{Reference Type}: Journal Article
{Title}: Cellulose-citric acid-chitosan@metal sulfide nanocomposites: Methyl orange dye removal and antibacterial activity.
{Author}: Li J;Zhang Q;Chen B;Li F;Pang C;
{Journal}: Int J Biol Macromol
{Volume}: 276
{Issue}: 0
{Year}: 2024 Jul 10
{Factor}: 8.025
{DOI}: 10.1016/j.ijbiomac.2024.133795
{Abstract}: In this study, to develop efficient adsorbents in removing water pollution, new cellulose-citric acid-chitosan@metal sulfide nanocomposites (CL-CA-CS@NiS and CL-CA-CS@CuS) were synthesized by one-pot reaction at mild conditions and characterized using X-ray powder diffraction (XRD), thermogravimetric analysis (TGA), scanning electron microscope (SEM), Energy Dispersive X-ray (EDX) and Brunauer-Emmett-Teller (BET) isotherm. The results of characterization techniques confirm that the desired compounds have been successfully synthesized. The as-prepared composites were applied for the removal of methyl orange (MO) dye from aqueous solutions using a batch technique, and the effect of key factors such as initial pH, shaking time, MO concentration, temperature and adsorbent dose were investigated and discussed.
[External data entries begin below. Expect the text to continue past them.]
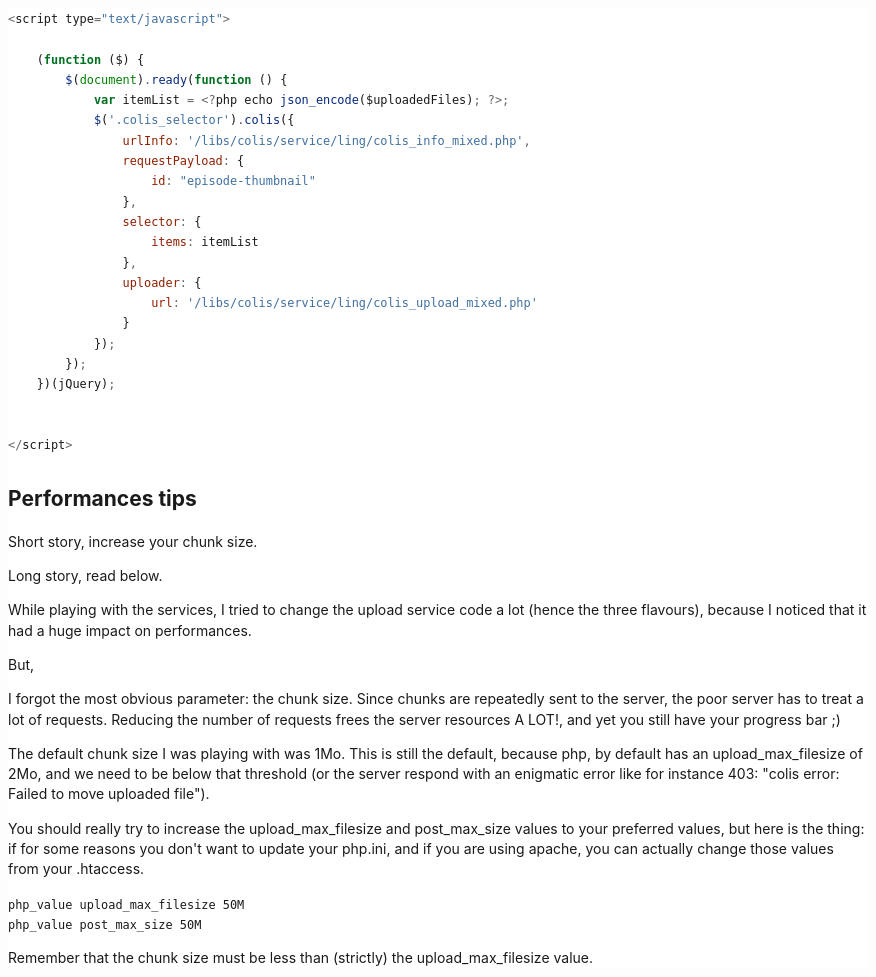 
```js
<script type="text/javascript">

    (function ($) {
        $(document).ready(function () {
            var itemList = <?php echo json_encode($uploadedFiles); ?>;
            $('.colis_selector').colis({
                urlInfo: '/libs/colis/service/ling/colis_info_mixed.php',
                requestPayload: {
                    id: "episode-thumbnail"
                },
                selector: {
                    items: itemList
                },
                uploader: {
                    url: '/libs/colis/service/ling/colis_upload_mixed.php'
                }
            });
        });
    })(jQuery);


</script>
```





Performances tips
--------------------


Short story, increase your chunk size.

Long story, read below.

While playing with the services, I tried to change the upload service code a lot (hence the three flavours), because I noticed that
it had a huge impact on performances.

But, 

I forgot the most obvious parameter: the chunk size.
Since chunks are repeatedly sent to the server, the poor server has to treat a lot of requests.
Reducing the number of requests frees the server resources A LOT!, and yet you still have your progress bar ;)

The default chunk size I was playing with was 1Mo.
This is still the default, because php, by default has an upload_max_filesize of 2Mo, and we need to be below that threshold (or the server
respond with an enigmatic error like for instance 403: "colis error: Failed to move uploaded file").

You should really try to increase the upload_max_filesize and post_max_size values to your preferred values, but here is the thing:
if for some reasons you don't want to update your php.ini, and if you are using apache, you can actually change those values from 
your .htaccess.
  
  
```bash
php_value upload_max_filesize 50M
php_value post_max_size 50M
```

Remember that the chunk size must be less than (strictly) the upload_max_filesize value.

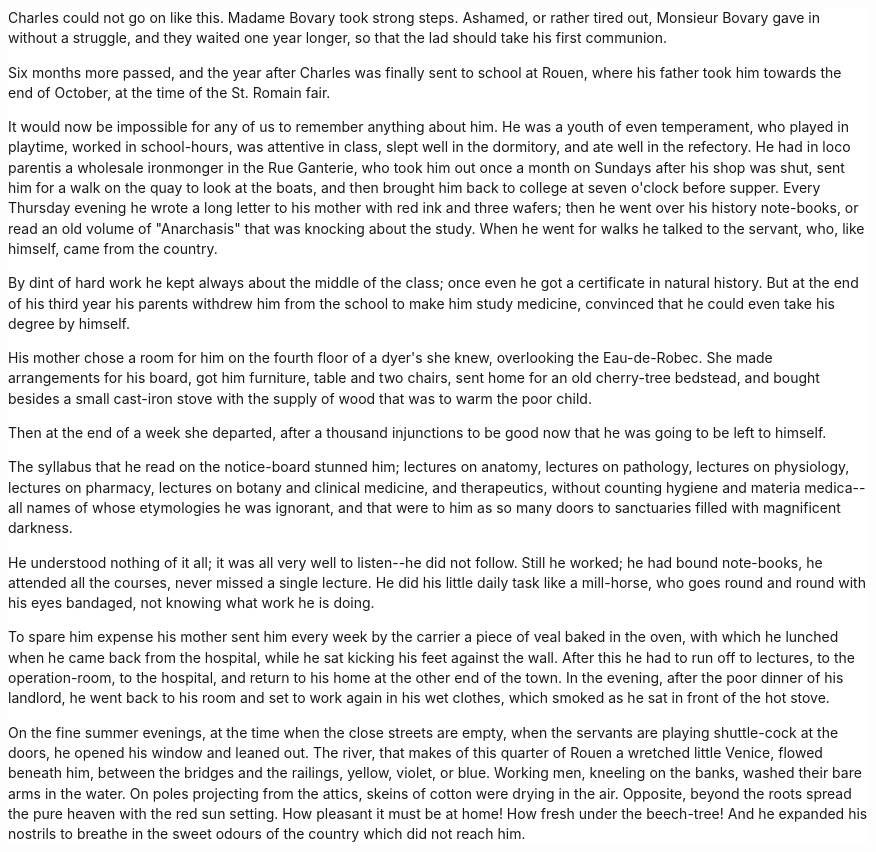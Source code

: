 
Charles could not go on like this. Madame Bovary took strong steps. Ashamed, or rather tired out, Monsieur Bovary gave in without a struggle, and they waited one year longer, so that the lad should take his first communion.

Six months more passed, and the year after Charles was finally sent to school at Rouen, where his father took him towards the end of October, at the time of the St. Romain fair.

It would now be impossible for any of us to remember anything about him. He was a youth of even temperament, who played in playtime, worked in school-hours, was attentive in class, slept well in the dormitory, and ate well in the refectory. He had in loco parentis a wholesale ironmonger in the Rue Ganterie, who took him out once a month on Sundays after his shop was shut, sent him for a walk on the quay to look at the boats, and then brought him back to college at seven o'clock before supper. Every Thursday evening he wrote a long letter to his mother with red ink and three wafers; then he went over his history note-books, or read an old volume of "Anarchasis" that was knocking about the study. When he went for walks he talked to the servant, who, like himself, came from the country.


By dint of hard work he kept always about the middle of the class; once even he got a certificate in natural history. But at the end of his third year his parents withdrew him from the school to make him study medicine, convinced that he could even take his degree by himself.

His mother chose a room for him on the fourth floor of a dyer's she knew, overlooking the Eau-de-Robec. She made arrangements for his board, got him furniture, table and two chairs, sent home for an old cherry-tree bedstead, and bought besides a small cast-iron stove with the supply of wood that was to warm the poor child.

Then at the end of a week she departed, after a thousand injunctions to be good now that he was going to be left to himself.

The syllabus that he read on the notice-board stunned him; lectures on anatomy, lectures on pathology, lectures on physiology, lectures on pharmacy, lectures on botany and clinical medicine, and therapeutics, without counting hygiene and materia medica--all names of whose etymologies he was ignorant, and that were to him as so many doors to sanctuaries filled with magnificent darkness.

He understood nothing of it all; it was all very well to listen--he did not follow. Still he worked; he had bound note-books, he attended all the courses, never missed a single lecture. He did his little daily task like a mill-horse, who goes round and round with his eyes bandaged, not knowing what work he is doing.

To spare him expense his mother sent him every week by the carrier a piece of veal baked in the oven, with which he lunched when he came back from the hospital, while he sat kicking his feet against the wall. After this he had to run off to lectures, to the operation-room, to the hospital, and return to his home at the other end of the town. In the evening, after the poor dinner of his landlord, he went back to his room and set to work again in his wet clothes, which smoked as he sat in front of the hot stove.

On the fine summer evenings, at the time when the close streets are empty, when the servants are playing shuttle-cock at the doors, he opened his window and leaned out. The river, that makes of this quarter of Rouen a wretched little Venice, flowed beneath him, between the bridges and the railings, yellow, violet, or blue. Working men, kneeling on the banks, washed their bare arms in the water. On poles projecting from the attics, skeins of cotton were drying in the air. Opposite, beyond the roots spread the pure heaven with the red sun setting. How pleasant it must be at home! How fresh under the beech-tree! And he expanded his nostrils to breathe in the sweet odours of the country which did not reach him.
Adsorption results exhibited positive impact of temperature, shaking time and adsorbent dose on the MO removal percent. The MO removal percent has been increased over a wide range of pH from 2 (27.6 %) to 6 (98.8 %). Also, almost being constant over a wide range of MO concentration (10-70 mg/L). The results demonstrated that the maximum removal percentage of MO dye (98.9 % and 93.4 % using CL-CA-CS@NiS and CL-CA-CS@CuS, respectively) was achieved under the conditions of pH 6, shaking time of 120 min, adsorbent dose of 0.02 g, MO concentration of 70 mg/L and temperature of 35 °C. The pseudo-second-order (PSO) and Langmuir models demonstrated the best fit to the kinetic and equilibrium data. Also, the thermodynamic results showed that the MO removal process is endothermic and spontaneous in nature. The MO adsorption can be happened by different electrostatic attraction, n-π and π-π stacking and also hydrogen bonding interaction. In addition, antibacterial activity of CL-CA-CS@NiS and CL-CA-CS@CuS nanocomposites exhibited a superior efficiency against S. aureus.